1922 – Elvira Orphée, award-winning Argentine novelist and short-story writer
1925 – Emilio Carballido, award-winning and prolific Mexican novelist, short-story writer, and playwright who was part of the group of writers known as the Generación de los 50; he was especially renowned for his plays.
1927 – Peter Matthiessen, National Book Award-winning U.S. novelist, naturalist, wilderness writer, and CIA agent; he co-founded The Paris Review, which he started as a cover for his CIA activities.
1928 – Serge Doubrovsky, award-winning French writer, teacher, translator, and literary critic.
1930 – John Grant, Scottish author, children’s writer, illustrator, and broadcaster who was best known as the author of the Littlenose series of children’s stories.
1932 – Tavo Burat, Italian writer, poet, journalist, and ecologist who spent much of his career promoting the Piedmontese language.
1933 – Arnold Lobel, Caldecott Medal-winning U.S. children’s author and illustrator, known for the “Frog and Toad” picture books.
1934 – Gary Wills, Pulitzer Prize-winning U.S. author, journalist, and historian who specializes in U.S. history, politics, and religion, especially the history of the Roman Catholic Church; he is best known for his book, Lincoln at Gettysburg: The Words That Remade America.
1942 – Souad Al-Sabah, Kuwaiti economist, writer and poet; in her work, she expresses the concerns of Arabic women in general and Kuwaiti women in particular, and presents the dualities of life and death, men and women, and treachery and loyalty.

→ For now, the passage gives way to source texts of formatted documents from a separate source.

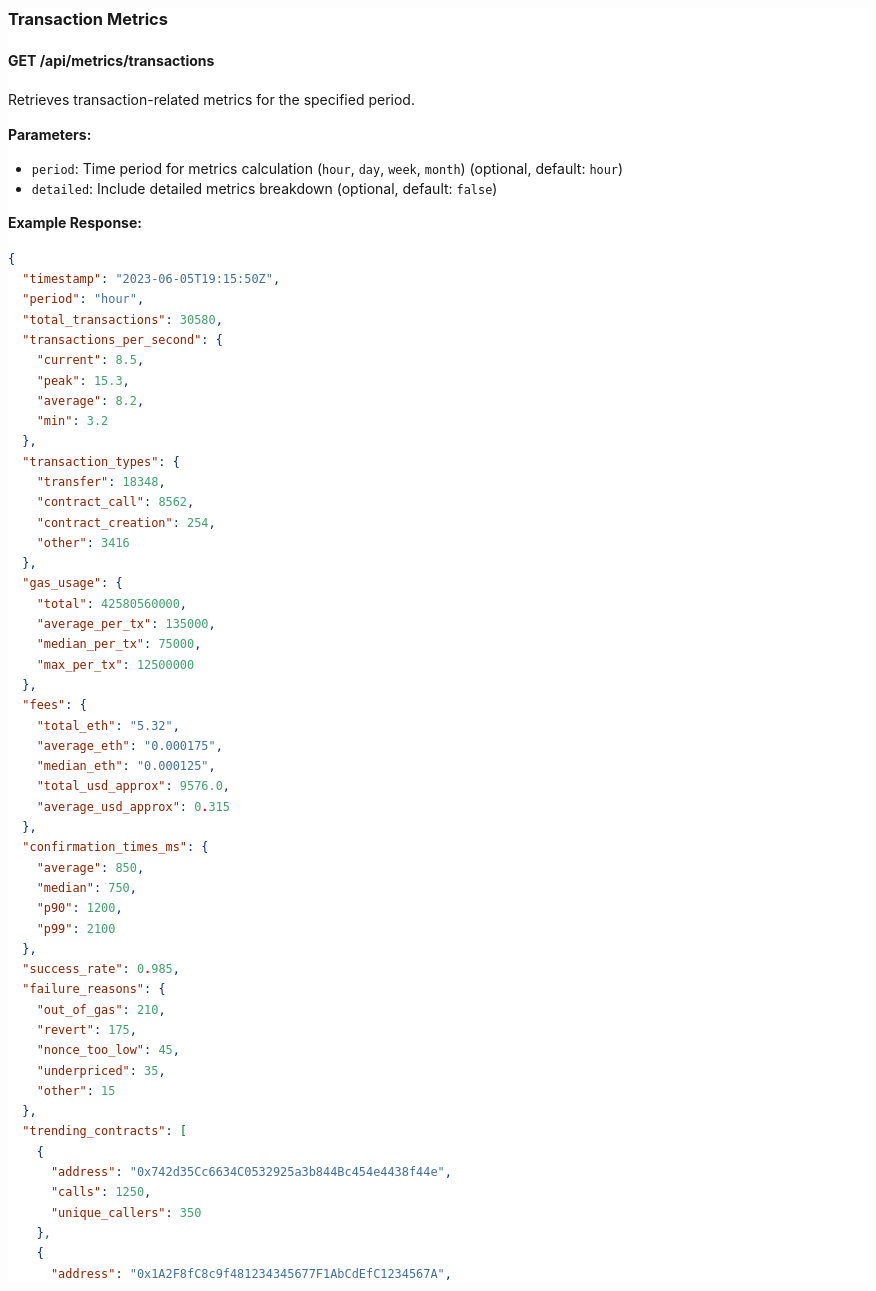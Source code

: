 ### Transaction Metrics

#### GET /api/metrics/transactions

Retrieves transaction-related metrics for the specified period.

**Parameters:**
- `period`: Time period for metrics calculation (`hour`, `day`, `week`, `month`) (optional, default: `hour`)
- `detailed`: Include detailed metrics breakdown (optional, default: `false`)

**Example Response:**
```json
{
  "timestamp": "2023-06-05T19:15:50Z",
  "period": "hour",
  "total_transactions": 30580,
  "transactions_per_second": {
    "current": 8.5,
    "peak": 15.3,
    "average": 8.2,
    "min": 3.2
  },
  "transaction_types": {
    "transfer": 18348,
    "contract_call": 8562,
    "contract_creation": 254,
    "other": 3416
  },
  "gas_usage": {
    "total": 42580560000,
    "average_per_tx": 135000,
    "median_per_tx": 75000,
    "max_per_tx": 12500000
  },
  "fees": {
    "total_eth": "5.32",
    "average_eth": "0.000175",
    "median_eth": "0.000125",
    "total_usd_approx": 9576.0,
    "average_usd_approx": 0.315
  },
  "confirmation_times_ms": {
    "average": 850,
    "median": 750,
    "p90": 1200,
    "p99": 2100
  },
  "success_rate": 0.985,
  "failure_reasons": {
    "out_of_gas": 210,
    "revert": 175,
    "nonce_too_low": 45,
    "underpriced": 35,
    "other": 15
  },
  "trending_contracts": [
    {
      "address": "0x742d35Cc6634C0532925a3b844Bc454e4438f44e",
      "calls": 1250,
      "unique_callers": 350
    },
    {
      "address": "0x1A2F8fC8c9f481234345677F1AbCdEfC1234567A",
```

1943 – Lisa Carducci (also known as Li Shasha), award-winning Canadian writer, short-story writer, poet, and translator of Italian descent, living in China.
1944 – Lynn Barber, British journalist, magazine writer, editor, and memoirist.
1944 – John Flanagan, Australian fantasy writer who is best known for his medieval fantasy series, the Ranger’s Apprentice.
1947 – Anthony Holden, British author, literary critic, translator, biographer, broadcaster, and poker player who was first president of the International Federation of Poker.
1950 – Irène Frain (née Le Pohon), French novelist, journalist, and historian.
1951 – Coral Bracho, award-winning Mexican poet, linguist, and translator.
1954 – Katalin Lévai, Hungarian writer, novelist, and liberal politician who is a Member of the European Parliament and one of Hungary’s most fervent supporters of same-sex marriage, gender equality, and full access for people with disabilities.
1957 – Katrin Ottarsdóttir, award-winning Faroese poet, novelist, short-story writer, screenwriter, film director, and actress whose work prominently features her native Faroe Islands, which make up an autonomous territory within the Kingdom of Denmark.
1959 – Andy Andrews, U.S. novelist, self-help author, and motivational speaker.
1959 – Tosca Reno, Canadian nutrition expert, wellness advocate, and author of bestselling health-related books.
1961 – Anique Poitras, award-winning Canadian writer, poet, and lecturer whose work was aimed mostly at adolescent readers.
1962 – José Manuel Prieto, award-winning Cuban writer, novelist, translator, and scholar.
1972 – Max Brooks, U.S. horror author, screenwriter, and actor; he is the son of comedy filmmaker Mel Brooks and actress Anne Bancroft.
1975 – Inés Bortagaray Sabarrós, award-winning Uruguayan author, short-story writer, and screenwriter.
1976 – Shane Koyczan, Canadian poet and “talk rock” artist.
1976 – Ingrid Storholmen, Norwegian poet, novelist, and literary critic.
1978 – Tansy Rayner Roberts, award-winning Australian fantasy writer who has published short stories, novels, and children’s fiction; she also writes crime fiction under the name Livia Day.